The SUVs split up, approaching Zeke’s suburban middle-class home from two different directions. They quartered and searched the blocks, looking for vehicles with the telltale signs of a surveillance team: being parked on the street, not in a driveway; extra antennas; roomy models, like vans or big SUVs; too-black windows; sitting heavy and low on their suspensions; magnetic business logos, the kind that can be slapped on and peeled off easily. There were many clues if one knew what to look for.

It didn’t take long. Skull spotted them first, and called on the tactical net. “I got a cable service truck on your street. Old van, new paint, UHF and satellite antenna, barrier between the driving and cargo compartment. Parked between houses.”

“That’s probably it. No cable technicians working this time of night.”

“Do they ever work?”

“Ha ha. We going in light or heavy?”

“No way to sneak up on them. If you want them deactivated, we have to do it heavy.”

“Understood. Rally now at the ORP.” They met back at the gas station.

Zeke said, “We need a shock truck. Spooky?”

“If we can find it, I can steal it.”

“Okay, spread out, report when we got one.”

It took them twenty-five minutes to locate a suitable truck, a flatbed two-ton. Spooky had it gone in sixty seconds. Skull drove. They talked over their plan of attack on the way.

Zeke and Larry pulled up at the end of the alley that ran behind his house. “In position.”

“Roger. Commencing shock run.”

Skull put the truck into gear, coming around the corner nose-on the surveillance van. At the same time Spooky drove the Cherokee around the opposite corner, slowly, focusing the watchers’ attention on him as they looked out the back window.

The shock truck was going forty when its heavy steel bumper smashed into the nose of the van. Impact drove the vehicle several car-lengths down the street, coming to rest on its side.

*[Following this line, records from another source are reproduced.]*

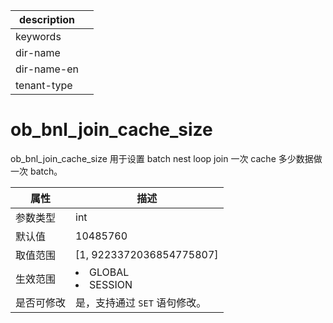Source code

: |description||
|---|---|
|keywords||
|dir-name||
|dir-name-en||
|tenant-type||

# ob_bnl_join_cache_size

ob_bnl_join_cache_size 用于设置 batch nest loop join 一次 cache 多少数据做一次 batch。

|  **属性**  |                                                   **描述**                                                   |
|----------|------------------------------------------------------------------------------------------------------------|
| 参数类型     | int                     |
| 默认值      | 10485760                |
| 取值范围     | \[1, 9223372036854775807\]                                                                                 |
| 生效范围     | <li> GLOBAL   <li> SESSION    |
| 是否可修改 | 是，支持通过 `SET` 语句修改。|
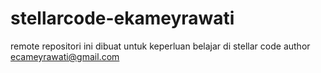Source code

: # stellarcode-ekameyrawati
remote repositori ini dibuat untuk keperluan belajar di stellar code
author ecameyrawati@gmail.com

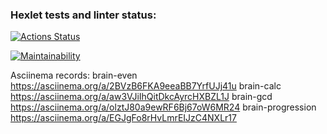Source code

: ### Hexlet tests and linter status:
[![Actions Status](https://github.com/thrtth/python-project-lvl1/actions/workflows/hexlet-check.yml/badge.svg)](https://github.com/thrtth/python-project-lvl1/actions)

[![Maintainability](https://api.codeclimate.com/v1/badges/b07e015385036637a140/maintainability)](https://codeclimate.com/github/thrtth/python-project-lvl1/maintainability)

Asciinema records:
brain-even https://asciinema.org/a/2BVzB6FKA9eeaBB7YrfUJj41u
brain-calc https://asciinema.org/a/aw3VJiIhQitDkcAyrcHXBZL1J
brain-gcd https://asciinema.org/a/olztJ80a9ewRF6Bj67oW6MR24
brain-progression https://asciinema.org/a/EGJgFo8rHvLmrEIJzC4NXLr17

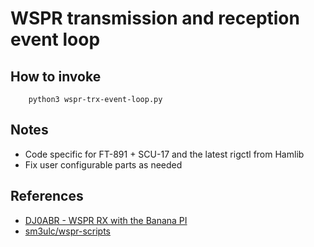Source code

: # WSPR transmission and reception event loop

## How to invoke

        python3 wspr-trx-event-loop.py

## Notes

* Code specific for FT-891 + SCU-17 and the latest rigctl from Hamlib
* Fix user configurable parts as needed

## References

* [DJ0ABR - WSPR RX with the Banana PI](https://www.dj0abr.de/english/technik/dds/wsprbanana_console.htm)
* [sm3ulc/wspr-scripts](https://github.com/sm3ulc/wspr-scripts)
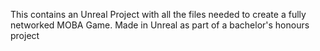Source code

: This contains an Unreal Project with all the files needed to create a fully networked MOBA Game.
Made in Unreal as part of a bachelor's honours project
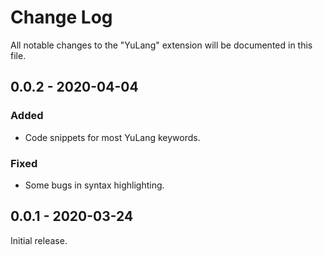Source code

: # Change Log

All notable changes to the "YuLang" extension will be documented in this file.

## 0.0.2 - 2020-04-04

### Added

* Code snippets for most YuLang keywords.

### Fixed

* Some bugs in syntax highlighting.

## 0.0.1 - 2020-03-24

Initial release.
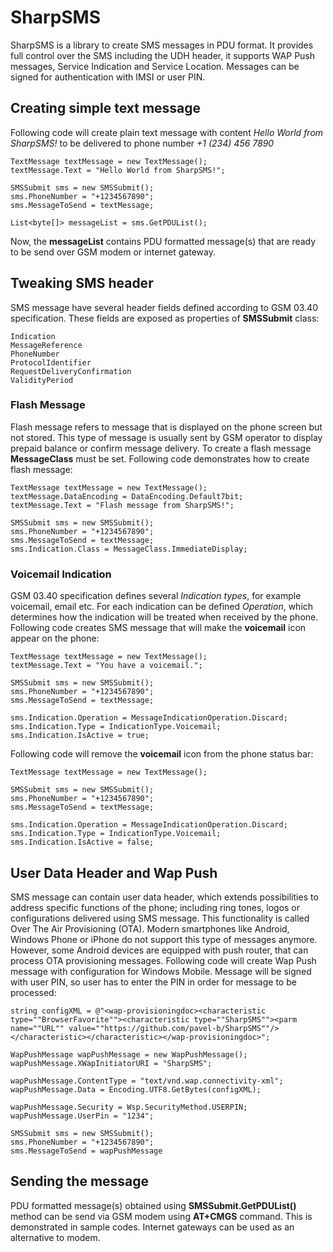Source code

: SharpSMS
========

SharpSMS is a library to create SMS messages in PDU format. It provides full control over the SMS including the UDH header, it supports WAP Push messages, Service Indication and Service Location. Messages can be signed for authentication with IMSI or user PIN.


Creating simple text message
----------------------------

Following code will create plain text message with content *Hello World from SharpSMS!* to be delivered to phone number *+1 (234) 456 7890*

	TextMessage textMessage = new TextMessage();
	textMessage.Text = "Hello World from SharpSMS!";
	
	SMSSubmit sms = new SMSSubmit();
	sms.PhoneNumber = "+1234567890";
	sms.MessageToSend = textMessage;  	

	List<byte[]> messageList = sms.GetPDUList();

Now, the **messageList** contains PDU formatted message(s) that are ready to be send over GSM modem or internet gateway. 


Tweaking SMS header
-------------------

SMS message have several header fields defined according to GSM 03.40 specification. These fields are exposed as properties of **SMSSubmit** class:
       
    Indication 
	MessageReference
	PhoneNumber 
    ProtocolIdentifier
    RequestDeliveryConfirmation
    ValidityPeriod       
    
### Flash Message

Flash message refers to message that is displayed on the phone screen but not stored. This type of message is usually sent by GSM operator to display prepaid balance or confirm message delivery. To create a flash message **MessageClass** must be set. Following code demonstrates how to create flash message:

    TextMessage textMessage = new TextMessage();
    textMessage.DataEncoding = DataEncoding.Default7bit;
    textMessage.Text = "Flash message from SharpSMS!";

    SMSSubmit sms = new SMSSubmit();
	sms.PhoneNumber = "+1234567890";
    sms.MessageToSend = textMessage;	
    sms.Indication.Class = MessageClass.ImmediateDisplay;


### Voicemail Indication

GSM 03.40 specification defines several *Indication types*, for example voicemail, email etc. For each indication can be defined *Operation*, which determines how the indication will be treated when received by the phone. Following code creates SMS message that will make the **voicemail** icon appear on the phone:

    TextMessage textMessage = new TextMessage();
    textMessage.Text = "You have a voicemail.";

    SMSSubmit sms = new SMSSubmit();
	sms.PhoneNumber = "+1234567890";
    sms.MessageToSend = textMessage;

    sms.Indication.Operation = MessageIndicationOperation.Discard;
    sms.Indication.Type = IndicationType.Voicemail;
    sms.Indication.IsActive = true;

Following code will remove the **voicemail** icon from the phone status bar:

    TextMessage textMessage = new TextMessage();

    SMSSubmit sms = new SMSSubmit();
	sms.PhoneNumber = "+1234567890";
    sms.MessageToSend = textMessage;

    sms.Indication.Operation = MessageIndicationOperation.Discard;
    sms.Indication.Type = IndicationType.Voicemail;
    sms.Indication.IsActive = false;


User Data Header and Wap Push
-----------------------------

SMS message can contain user data header, which extends possibilities to address specific functions of the phone; including ring tones, logos or configurations delivered using SMS message. This functionality is called Over The Air Provisioning (OTA). Modern smartphones like Android, Windows Phone or iPhone do not support this type of messages anymore. 
However, some Android devices are equipped with push router, that can process OTA provisioning messages.
Following code will create Wap Push message with configuration for Windows Mobile. Message will be signed with user PIN, so user has to enter the PIN in order for message to be processed:

    string configXML = @"<wap-provisioningdoc><characteristic type=""BrowserFavorite""><characteristic type=""SharpSMS""><parm name=""URL"" value=""https://github.com/pavel-b/SharpSMS""/></characteristic></characteristic></wap-provisioningdoc>";

    WapPushMessage wapPushMessage = new WapPushMessage();
    wapPushMessage.XWapInitiatorURI = "SharpSMS";

    wapPushMessage.ContentType = "text/vnd.wap.connectivity-xml";
    wapPushMessage.Data = Encoding.UTF8.GetBytes(configXML);

    wapPushMessage.Security = Wsp.SecurityMethod.USERPIN;
    wapPushMessage.UserPin = "1234";

    SMSSubmit sms = new SMSSubmit();
	sms.PhoneNumber = "+1234567890";
    sms.MessageToSend = wapPushMessage


Sending the message
-------------------
		
PDU formatted message(s) obtained using **SMSSubmit.GetPDUList()** method can be send via GSM modem using **AT+CMGS** command. This is demonstrated in sample codes. Internet gateways can be used as an alternative to modem.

Spooky pulled up in the Cherokee. He and Skull jumped out of their vehicles, charging the van. Through the shattered back window they could see broken electronics and camera equipment, and two men lying amid the wreckage, moving weakly. The shock had jumbled them like mice in a paint shaker, and the smell of leaking gasoline wafted through the mess.

Spooky stepped through the opening and pistol-whipped each in turn, ensuring unconsciousness. Then he pulled out the syringe Zeke had given him and pumped half of the contents into each. “Get them out, Skull.”